▸ MATERIAL SUPPLIED
╔══

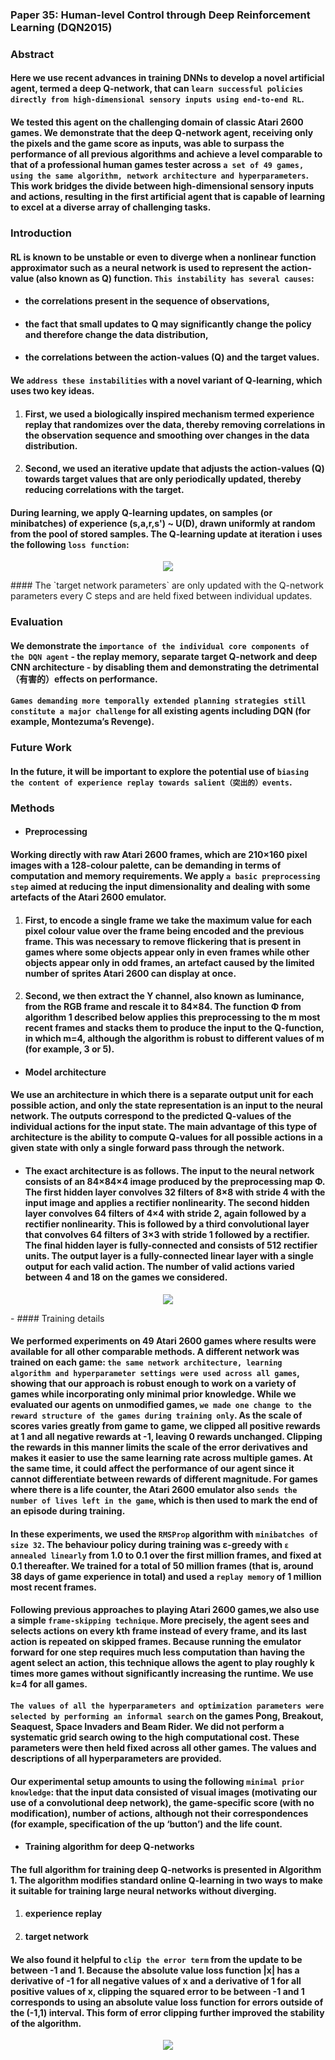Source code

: ### Paper 35: Human-level Control through Deep Reinforcement Learning (DQN2015)

### Abstract

#### Here we use recent advances in training DNNs to develop a novel artificial agent, termed a deep Q-network, that can `learn successful policies directly from high-dimensional sensory inputs using end-to-end RL`. 

#### We tested this agent on the challenging domain of classic Atari 2600 games. We demonstrate that the deep Q-network agent, receiving only the pixels and the game score as inputs, was able to surpass the performance of all previous algorithms and achieve a level comparable to that of a professional human games tester across `a set of 49 games, using the same algorithm, network architecture and hyperparameters`. This work bridges the divide between high-dimensional sensory inputs and actions, resulting in the first artificial agent that is capable of learning to excel at a diverse array of challenging tasks.

### Introduction

#### RL is known to be unstable or even to diverge when a nonlinear function approximator such as a neural network is used to represent the action-value (also known as Q) function. `This instability has several causes`: 

- #### the correlations present in the sequence of observations, 

- #### the fact that small updates to Q may significantly change the policy and therefore change the data distribution,

- #### the correlations between the action-values (Q) and the target values. 

#### We `address these instabilities` with a novel variant of Q-learning, which uses two key ideas. 

1. #### First, we used a biologically inspired mechanism termed experience replay that randomizes over the data, thereby removing correlations in the observation sequence and smoothing over changes in the data distribution. 

2. #### Second, we used an iterative update that adjusts the action-values (Q) towards target values that are only periodically updated, thereby reducing correlations with the target.

#### During learning, we apply Q-learning updates, on samples (or minibatches) of experience (s,a,r,s') ~ U(D), drawn uniformly at random from the pool of stored samples. The Q-learning update at iteration i uses the following `loss function`:

<p align="center">
<img src="/images/664.png"><br/>
</p>
#### The `target network parameters` are only updated with the Q-network parameters every C steps and are held fixed between individual updates.

### Evaluation

#### We demonstrate the `importance of the individual core components of the DQN agent` - the replay memory, separate target Q-network and deep CNN architecture - by disabling them and demonstrating the detrimental（有害的）effects on performance.

#### `Games demanding more temporally extended planning strategies still constitute a major challenge` for all existing agents including DQN (for example, Montezuma’s Revenge).

### Future Work

#### In the future, it will be important to explore the potential use of `biasing the content of experience replay towards salient（突出的）events`.

### Methods

- #### Preprocessing

#### Working directly with raw Atari 2600 frames, which are 210×160 pixel images with a 128-colour palette, can be demanding in terms of computation and memory requirements. We apply `a basic preprocessing step` aimed at reducing the input dimensionality and dealing with some artefacts of the Atari 2600 emulator. 

1. #### First, to encode a single frame we take the maximum value for each pixel colour value over the frame being encoded and the previous frame. This was necessary to remove flickering that is present in games where some objects appear only in even frames while other objects appear only in odd frames, an artefact caused by the limited number of sprites Atari 2600 can display at once. 

2. #### Second, we then extract the Y channel, also known as luminance, from the RGB frame and rescale it to 84×84. The function Φ from algorithm 1 described below applies this preprocessing to the m most recent frames and stacks them to produce the input to the Q-function, in which m=4, although the algorithm is robust to different values of m (for example, 3 or 5).

- #### Model architecture

#### We use an architecture in which there is a separate output unit for each possible action, and only the state representation is an input to the neural network. The outputs correspond to the predicted Q-values of the individual actions for the input state. The main advantage of this type of architecture is the ability to compute Q-values for all possible actions in a given state with only a single forward pass through the network.

- #### The exact architecture is as follows. The input to the neural network consists of an 84×84×4 image produced by the preprocessing map Φ. The first hidden layer convolves 32 filters of 8×8 with stride 4 with the input image and applies a rectifier nonlinearity. The second hidden layer convolves 64 filters of 4×4 with stride 2, again followed by a rectifier nonlinearity. This is followed by a third convolutional layer that convolves 64 filters of 3×3 with stride 1 followed by a rectifier. The final hidden layer is fully-connected and consists of 512 rectifier units. The output layer is a fully-connected linear layer with a single output for each valid action. The number of valid actions varied between 4 and 18 on the games we considered.

<p align="center">
<img src="/images/665.png"><br/>
</p>
- #### Training details

#### We performed experiments on 49 Atari 2600 games where results were available for all other comparable methods. A different network was trained on each game: `the same network architecture, learning algorithm and hyperparameter settings were used across all games`, showing that our approach is robust enough to work on a variety of games while incorporating only minimal prior knowledge. While we evaluated our agents on unmodified games, `we made one change to the reward structure of the games during training only`. As the scale of scores varies greatly from game to game, we clipped all positive rewards at 1 and all negative rewards at -1, leaving 0 rewards unchanged. Clipping the rewards in this manner limits the scale of the error derivatives and makes it easier to use the same learning rate across multiple games. At the same time, it could affect the performance of our agent since it cannot differentiate between rewards of different magnitude. For games where there is a life counter, the Atari 2600 emulator also `sends the number of lives left in the game`, which is then used to mark the end of an episode during training.

#### In these experiments, we used the `RMSProp` algorithm with `minibatches of size 32`. The behaviour policy during training was ε-greedy with `ε annealed linearly` from 1.0 to 0.1 over the first million frames, and fixed at 0.1 thereafter. We trained for a total of 50 million frames (that is, around 38 days of game experience in total) and used a `replay memory` of 1 million most recent frames.

#### Following previous approaches to playing Atari 2600 games,we also use a simple `frame-skipping technique`. More precisely, the agent sees and selects actions on every kth frame instead of every frame, and its last action is repeated on skipped frames. Because running the emulator forward for one step requires much less computation than having the agent select an action, this technique allows the agent to play roughly k times more games without significantly increasing the runtime. We use k=4 for all games.

#### `The values of all the hyperparameters and optimization parameters were selected by performing an informal search` on the games Pong, Breakout, Seaquest, Space Invaders and Beam Rider. We did not perform a systematic grid search owing to the high computational cost. These parameters were then held fixed across all other games. The values and descriptions of all hyperparameters are provided.

#### Our experimental setup amounts to using the following `minimal prior knowledge`: that the input data consisted of visual images (motivating our use of a convolutional deep network), the game-specific score (with no modification), number of actions, although not their correspondences (for example, specification of the up ‘button’) and the life count.

- #### Training algorithm for deep Q-networks

#### The full algorithm for training deep Q-networks is presented in Algorithm 1. The algorithm modifies standard online Q-learning in two ways to make it suitable for training large neural networks without diverging.

1. #### experience replay

2. #### target network

#### We also found it helpful to `clip the error term` from the update to be between -1 and 1. Because the absolute value loss function |x| has a derivative of -1 for all negative values of x and a derivative of 1 for all positive values of x, clipping the squared error to be between -1 and 1 corresponds to using an absolute value loss function for errors outside of the (-1,1) interval. This form of error clipping further improved the stability of the algorithm.

<p align="center">
<img src="/images/666.png"><br/>
</p>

╚══

▸ TASK REQUIREMENTS
One number answers this exercise: the count of lines above in which the word "networks" appears.

▸ OUTPUT FOR THIS EXERCISE
2